+++ Provided data

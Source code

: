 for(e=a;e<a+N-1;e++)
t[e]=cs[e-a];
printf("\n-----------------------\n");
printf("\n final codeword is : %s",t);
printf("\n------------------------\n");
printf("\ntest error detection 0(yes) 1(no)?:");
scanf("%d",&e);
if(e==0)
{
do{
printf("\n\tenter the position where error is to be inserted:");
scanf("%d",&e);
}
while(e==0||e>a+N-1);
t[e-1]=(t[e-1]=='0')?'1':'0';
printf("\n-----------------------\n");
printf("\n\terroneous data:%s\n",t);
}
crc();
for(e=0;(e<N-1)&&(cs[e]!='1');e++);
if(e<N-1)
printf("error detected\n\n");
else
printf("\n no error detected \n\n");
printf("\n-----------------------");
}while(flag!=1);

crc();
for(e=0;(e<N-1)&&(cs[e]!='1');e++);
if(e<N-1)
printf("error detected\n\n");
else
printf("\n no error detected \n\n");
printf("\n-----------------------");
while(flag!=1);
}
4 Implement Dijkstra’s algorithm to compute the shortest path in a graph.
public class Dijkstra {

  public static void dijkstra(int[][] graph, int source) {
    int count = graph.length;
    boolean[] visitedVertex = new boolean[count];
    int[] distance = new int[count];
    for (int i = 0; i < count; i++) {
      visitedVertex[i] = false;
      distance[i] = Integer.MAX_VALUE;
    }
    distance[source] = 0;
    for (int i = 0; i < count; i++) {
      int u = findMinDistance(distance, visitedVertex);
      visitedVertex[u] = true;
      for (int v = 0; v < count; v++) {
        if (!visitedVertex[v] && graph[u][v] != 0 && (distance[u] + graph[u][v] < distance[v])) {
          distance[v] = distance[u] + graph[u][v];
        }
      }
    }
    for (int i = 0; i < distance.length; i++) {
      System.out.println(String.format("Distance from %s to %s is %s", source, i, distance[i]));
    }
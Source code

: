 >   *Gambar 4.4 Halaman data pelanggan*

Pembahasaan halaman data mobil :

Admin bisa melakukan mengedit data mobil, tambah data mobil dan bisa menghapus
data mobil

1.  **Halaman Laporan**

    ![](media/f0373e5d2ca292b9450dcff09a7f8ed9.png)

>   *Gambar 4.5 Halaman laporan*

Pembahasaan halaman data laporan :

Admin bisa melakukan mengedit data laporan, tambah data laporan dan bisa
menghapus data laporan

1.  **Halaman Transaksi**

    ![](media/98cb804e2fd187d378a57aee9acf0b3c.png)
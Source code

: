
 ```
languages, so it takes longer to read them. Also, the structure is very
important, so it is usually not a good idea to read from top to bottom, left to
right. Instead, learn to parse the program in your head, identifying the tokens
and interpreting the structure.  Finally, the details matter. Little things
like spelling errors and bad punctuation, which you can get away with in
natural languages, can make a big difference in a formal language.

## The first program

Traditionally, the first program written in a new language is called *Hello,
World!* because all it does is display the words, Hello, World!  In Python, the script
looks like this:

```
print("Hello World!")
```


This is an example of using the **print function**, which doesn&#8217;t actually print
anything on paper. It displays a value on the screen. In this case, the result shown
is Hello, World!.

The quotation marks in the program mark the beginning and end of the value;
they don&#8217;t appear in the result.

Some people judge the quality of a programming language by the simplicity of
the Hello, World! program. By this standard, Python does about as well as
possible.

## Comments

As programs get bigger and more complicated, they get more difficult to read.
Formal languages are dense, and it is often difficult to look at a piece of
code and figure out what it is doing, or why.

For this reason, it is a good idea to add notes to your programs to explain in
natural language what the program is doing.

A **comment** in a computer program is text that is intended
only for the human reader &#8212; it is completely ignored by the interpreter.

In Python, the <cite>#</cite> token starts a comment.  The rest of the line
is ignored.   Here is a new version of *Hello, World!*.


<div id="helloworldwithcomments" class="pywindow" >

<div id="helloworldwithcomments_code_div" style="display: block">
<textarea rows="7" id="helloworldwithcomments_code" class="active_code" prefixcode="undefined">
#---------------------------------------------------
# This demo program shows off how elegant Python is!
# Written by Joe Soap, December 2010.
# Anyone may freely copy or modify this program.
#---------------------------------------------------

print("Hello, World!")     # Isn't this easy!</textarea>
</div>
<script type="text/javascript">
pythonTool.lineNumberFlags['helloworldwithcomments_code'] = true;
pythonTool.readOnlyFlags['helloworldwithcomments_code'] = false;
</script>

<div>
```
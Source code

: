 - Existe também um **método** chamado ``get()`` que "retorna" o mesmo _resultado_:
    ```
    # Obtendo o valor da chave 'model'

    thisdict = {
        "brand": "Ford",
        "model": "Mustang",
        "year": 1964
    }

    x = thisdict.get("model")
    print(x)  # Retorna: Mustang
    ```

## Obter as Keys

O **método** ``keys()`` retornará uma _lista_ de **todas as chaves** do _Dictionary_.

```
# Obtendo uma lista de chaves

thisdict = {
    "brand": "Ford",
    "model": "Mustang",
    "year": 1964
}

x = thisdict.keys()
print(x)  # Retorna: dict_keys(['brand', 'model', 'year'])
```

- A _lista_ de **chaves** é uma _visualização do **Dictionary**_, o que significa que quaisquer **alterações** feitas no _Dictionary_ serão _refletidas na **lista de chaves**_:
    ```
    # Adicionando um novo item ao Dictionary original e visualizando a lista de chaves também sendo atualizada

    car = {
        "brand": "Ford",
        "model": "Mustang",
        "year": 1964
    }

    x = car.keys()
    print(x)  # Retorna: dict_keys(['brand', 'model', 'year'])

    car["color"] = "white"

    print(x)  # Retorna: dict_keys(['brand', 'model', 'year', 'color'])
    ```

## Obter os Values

++++++

What the task asks: Reproduce the records above in full and with exact wording.

Solution:
Source code

: for(e=a;e<a+N-1;e++)
t[e]=cs[e-a];
printf("\n-----------------------\n");
printf("\n final codeword is : %s",t);
printf("\n------------------------\n");
printf("\ntest error detection 0(yes) 1(no)?:");
scanf("%d",&e);
if(e==0)
{
do{
printf("\n\tenter the position where error is to be inserted:");
scanf("%d",&e);
}
while(e==0||e>a+N-1);
t[e-1]=(t[e-1]=='0')?'1':'0';
printf("\n-----------------------\n");
printf("\n\terroneous data:%s\n",t);
}
crc();
for(e=0;(e<N-1)&&(cs[e]!='1');e++);
if(e<N-1)
printf("error detected\n\n");
else
printf("\n no error detected \n\n");
printf("\n-----------------------");
}while(flag!=1);

crc();
for(e=0;(e<N-1)&&(cs[e]!='1');e++);
if(e<N-1)
printf("error detected\n\n");
else
printf("\n no error detected \n\n");
printf("\n-----------------------");
while(flag!=1);
}
4 Implement Dijkstra’s algorithm to compute the shortest path in a graph.
public class Dijkstra {

  public static void dijkstra(int[][] graph, int source) {
    int count = graph.length;
    boolean[] visitedVertex = new boolean[count];
    int[] distance = new int[count];
    for (int i = 0; i < count; i++) {
      visitedVertex[i] = false;
      distance[i] = Integer.MAX_VALUE;
    }
    distance[source] = 0;
    for (int i = 0; i < count; i++) {
      int u = findMinDistance(distance, visitedVertex);
      visitedVertex[u] = true;
      for (int v = 0; v < count; v++) {
        if (!visitedVertex[v] && graph[u][v] != 0 && (distance[u] + graph[u][v] < distance[v])) {
          distance[v] = distance[u] + graph[u][v];
        }
      }
    }
    for (int i = 0; i < distance.length; i++) {
      System.out.println(String.format("Distance from %s to %s is %s", source, i, distance[i]));
    }
Source code

: >   *Gambar 4.4 Halaman data pelanggan*

Pembahasaan halaman data mobil :

Admin bisa melakukan mengedit data mobil, tambah data mobil dan bisa menghapus
data mobil

1.  **Halaman Laporan**

    ![](media/f0373e5d2ca292b9450dcff09a7f8ed9.png)

>   *Gambar 4.5 Halaman laporan*

Pembahasaan halaman data laporan :

Admin bisa melakukan mengedit data laporan, tambah data laporan dan bisa
menghapus data laporan

1.  **Halaman Transaksi**

    ![](media/98cb804e2fd187d378a57aee9acf0b3c.png)
Source code

:
 ```
languages, so it takes longer to read them. Also, the structure is very
important, so it is usually not a good idea to read from top to bottom, left to
right. Instead, learn to parse the program in your head, identifying the tokens
and interpreting the structure.  Finally, the details matter. Little things
like spelling errors and bad punctuation, which you can get away with in
natural languages, can make a big difference in a formal language.

## The first program

Traditionally, the first program written in a new language is called *Hello,
World!* because all it does is display the words, Hello, World!  In Python, the script
looks like this:

```
print("Hello World!")
```


This is an example of using the **print function**, which doesn&#8217;t actually print
anything on paper. It displays a value on the screen. In this case, the result shown
is Hello, World!.

The quotation marks in the program mark the beginning and end of the value;
they don&#8217;t appear in the result.

Some people judge the quality of a programming language by the simplicity of
the Hello, World! program. By this standard, Python does about as well as
possible.

## Comments

As programs get bigger and more complicated, they get more difficult to read.
Formal languages are dense, and it is often difficult to look at a piece of
code and figure out what it is doing, or why.

For this reason, it is a good idea to add notes to your programs to explain in
natural language what the program is doing.

A **comment** in a computer program is text that is intended
only for the human reader &#8212; it is completely ignored by the interpreter.

In Python, the <cite>#</cite> token starts a comment.  The rest of the line
is ignored.   Here is a new version of *Hello, World!*.


<div id="helloworldwithcomments" class="pywindow" >

<div id="helloworldwithcomments_code_div" style="display: block">
<textarea rows="7" id="helloworldwithcomments_code" class="active_code" prefixcode="undefined">
#---------------------------------------------------
# This demo program shows off how elegant Python is!
# Written by Joe Soap, December 2010.
# Anyone may freely copy or modify this program.
#---------------------------------------------------

print("Hello, World!")     # Isn't this easy!</textarea>
</div>
<script type="text/javascript">
pythonTool.lineNumberFlags['helloworldwithcomments_code'] = true;
pythonTool.readOnlyFlags['helloworldwithcomments_code'] = false;
</script>

<div>
```
Source code

: - Existe também um **método** chamado ``get()`` que "retorna" o mesmo _resultado_:
    ```
    # Obtendo o valor da chave 'model'

    thisdict = {
        "brand": "Ford",
        "model": "Mustang",
        "year": 1964
    }

    x = thisdict.get("model")
    print(x)  # Retorna: Mustang
    ```

## Obter as Keys

O **método** ``keys()`` retornará uma _lista_ de **todas as chaves** do _Dictionary_.

```
# Obtendo uma lista de chaves

thisdict = {
    "brand": "Ford",
    "model": "Mustang",
    "year": 1964
}

x = thisdict.keys()
print(x)  # Retorna: dict_keys(['brand', 'model', 'year'])
```

- A _lista_ de **chaves** é uma _visualização do **Dictionary**_, o que significa que quaisquer **alterações** feitas no _Dictionary_ serão _refletidas na **lista de chaves**_:
    ```
    # Adicionando um novo item ao Dictionary original e visualizando a lista de chaves também sendo atualizada

    car = {
        "brand": "Ford",
        "model": "Mustang",
        "year": 1964
    }

    x = car.keys()
    print(x)  # Retorna: dict_keys(['brand', 'model', 'year'])

    car["color"] = "white"

    print(x)  # Retorna: dict_keys(['brand', 'model', 'year', 'color'])
    ```

## Obter os Values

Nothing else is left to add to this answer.